Task description
Look through the listing below and report every line that contains "subsection".

Working data
:::

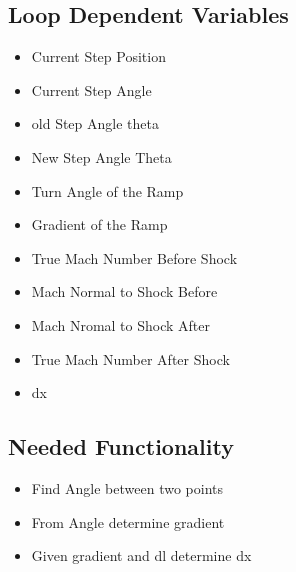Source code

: \documentclass[a4paper, 12pt]{report}
\begin{document}
\begin{center}
\subsection{Loop Dependent Variables}
\begin{comment}
\end{comment}
\begin{itemize}
\item Current Step Position
\item Current Step Angle
\item old Step Angle theta
\item New Step Angle Theta
\item Turn Angle of the Ramp
\item Gradient of the Ramp 
\item True Mach Number Before Shock
\item Mach Normal to Shock Before
\item Mach Nromal to Shock After
\item True Mach Number After Shock
\item dx 
\end{itemize}

\subsection{Needed Functionality}
\begin{comment}
\end{comment}
\begin{itemize}
\item Find Angle between two points 
\item From Angle determine gradient 
\item Given gradient and dl determine dx
\end{itemize}


\end{center}
\end{document}
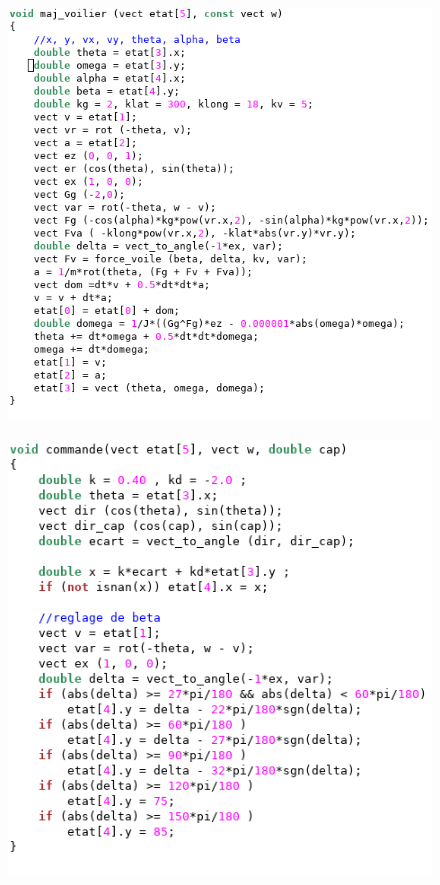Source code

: \documentclass{beamer}
\begin{document}
\begin{frame}[plain]
\begin{figure}
\includegraphics[scale=0.35]{sim3.png} 
\end{figure}
\end{frame}

\begin{frame}[plain]
\begin{figure}
\includegraphics[scale=0.35]{sim4.png} 
\end{figure}
\end{frame}
\end{document}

:::

Answer
\subsection{Loop Dependent Variables}
\subsection{Needed Functionality}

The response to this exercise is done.